McDonald’s $5 Meal Deal: A Taste of Profit or Just a Promotional Loss?

McDonald’s is expected to generate a modest profit from its new $5 meal deal, with profit margins likely falling between 1% and 5%. This translates to earnings of approximately $0.05 to $0.25 for each combo sold, according to restaurant analyst Mark Kalinowski.

Kalinowski noted that the meal deal is part of McDonald’s strategy to attract customers who are feeling the pinch of inflation. The goal is to entice patrons to come into the store, with hopes that they will buy additional items beyond the $5 offering.

However, profit generation will also be influenced by various factors including ingredient costs, labor, and overall overhead expenses. Arlene Spiegel, president of Arlene Spiegel & Associates, indicated that the meal deal is actually “more promotional than profitable.”

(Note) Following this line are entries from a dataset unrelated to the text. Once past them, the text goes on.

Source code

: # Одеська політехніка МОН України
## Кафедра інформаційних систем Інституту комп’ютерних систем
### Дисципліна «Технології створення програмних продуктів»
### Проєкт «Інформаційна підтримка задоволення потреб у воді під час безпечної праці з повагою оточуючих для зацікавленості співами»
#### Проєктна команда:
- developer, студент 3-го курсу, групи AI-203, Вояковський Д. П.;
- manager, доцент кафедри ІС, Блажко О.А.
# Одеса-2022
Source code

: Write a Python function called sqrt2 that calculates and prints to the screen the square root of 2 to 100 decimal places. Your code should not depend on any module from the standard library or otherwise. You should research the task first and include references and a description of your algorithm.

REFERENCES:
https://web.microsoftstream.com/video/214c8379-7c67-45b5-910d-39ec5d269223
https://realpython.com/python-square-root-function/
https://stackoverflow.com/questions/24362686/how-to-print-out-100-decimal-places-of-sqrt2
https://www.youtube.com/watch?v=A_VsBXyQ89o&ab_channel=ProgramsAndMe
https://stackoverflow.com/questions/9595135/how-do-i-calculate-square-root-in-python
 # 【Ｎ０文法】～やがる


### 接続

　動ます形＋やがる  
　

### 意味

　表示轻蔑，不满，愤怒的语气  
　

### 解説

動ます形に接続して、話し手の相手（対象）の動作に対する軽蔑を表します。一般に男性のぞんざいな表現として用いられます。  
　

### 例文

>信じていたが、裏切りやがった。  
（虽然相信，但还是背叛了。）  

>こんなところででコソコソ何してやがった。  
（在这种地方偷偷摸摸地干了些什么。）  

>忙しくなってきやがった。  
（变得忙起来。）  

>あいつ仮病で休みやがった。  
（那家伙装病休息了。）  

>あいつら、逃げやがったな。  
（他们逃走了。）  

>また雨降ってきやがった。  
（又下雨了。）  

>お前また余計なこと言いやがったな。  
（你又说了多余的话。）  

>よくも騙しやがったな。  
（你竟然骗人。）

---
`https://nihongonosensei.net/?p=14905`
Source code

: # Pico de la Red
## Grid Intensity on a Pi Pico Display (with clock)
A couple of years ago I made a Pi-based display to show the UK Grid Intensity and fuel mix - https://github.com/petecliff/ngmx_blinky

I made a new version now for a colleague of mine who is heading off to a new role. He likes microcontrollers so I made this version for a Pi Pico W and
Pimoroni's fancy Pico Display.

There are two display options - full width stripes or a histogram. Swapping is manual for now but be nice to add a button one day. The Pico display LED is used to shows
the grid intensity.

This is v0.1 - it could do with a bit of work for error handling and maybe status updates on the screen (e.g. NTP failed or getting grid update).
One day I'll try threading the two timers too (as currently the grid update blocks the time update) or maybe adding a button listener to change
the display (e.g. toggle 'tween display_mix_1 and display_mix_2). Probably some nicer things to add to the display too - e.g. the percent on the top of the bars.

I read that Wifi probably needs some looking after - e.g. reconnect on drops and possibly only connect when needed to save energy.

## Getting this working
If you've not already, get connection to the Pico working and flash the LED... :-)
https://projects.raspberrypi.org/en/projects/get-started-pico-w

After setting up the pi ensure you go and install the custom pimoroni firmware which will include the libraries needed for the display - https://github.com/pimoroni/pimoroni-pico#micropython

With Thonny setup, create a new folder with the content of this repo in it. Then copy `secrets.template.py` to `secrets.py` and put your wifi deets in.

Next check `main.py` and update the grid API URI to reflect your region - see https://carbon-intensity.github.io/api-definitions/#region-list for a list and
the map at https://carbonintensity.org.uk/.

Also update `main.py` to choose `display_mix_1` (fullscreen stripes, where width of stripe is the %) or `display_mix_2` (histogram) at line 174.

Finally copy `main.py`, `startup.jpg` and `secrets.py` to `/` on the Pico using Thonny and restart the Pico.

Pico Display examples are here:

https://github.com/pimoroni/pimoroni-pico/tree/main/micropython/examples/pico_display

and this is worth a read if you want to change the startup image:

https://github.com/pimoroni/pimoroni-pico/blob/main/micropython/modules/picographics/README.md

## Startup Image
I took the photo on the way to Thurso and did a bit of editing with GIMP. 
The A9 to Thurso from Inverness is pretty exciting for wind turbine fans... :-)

Even if the deal successfully draws diners into restaurants, it might not translate to profits for franchise owners. Approximately 95% of McDonald’s outlets are franchisee-owned, meaning that these operators set their own prices and must manage their own expenses such as rent, insurance, permits, and taxes.

In May, Joe Erlinger, president of McDonald’s U.S., explained that franchisees often use promotional offers like the $5 meal deal to offset their overhead costs. Nevertheless, Spiegel described the bundle as a “loss leader” aimed at attracting and re-attracting customers. After accounting for expenses related to labor, packaging, condiments, delivery, and marketing, she pointed out that franchise owners might end up eliminating any potential profit from the items included in the deal.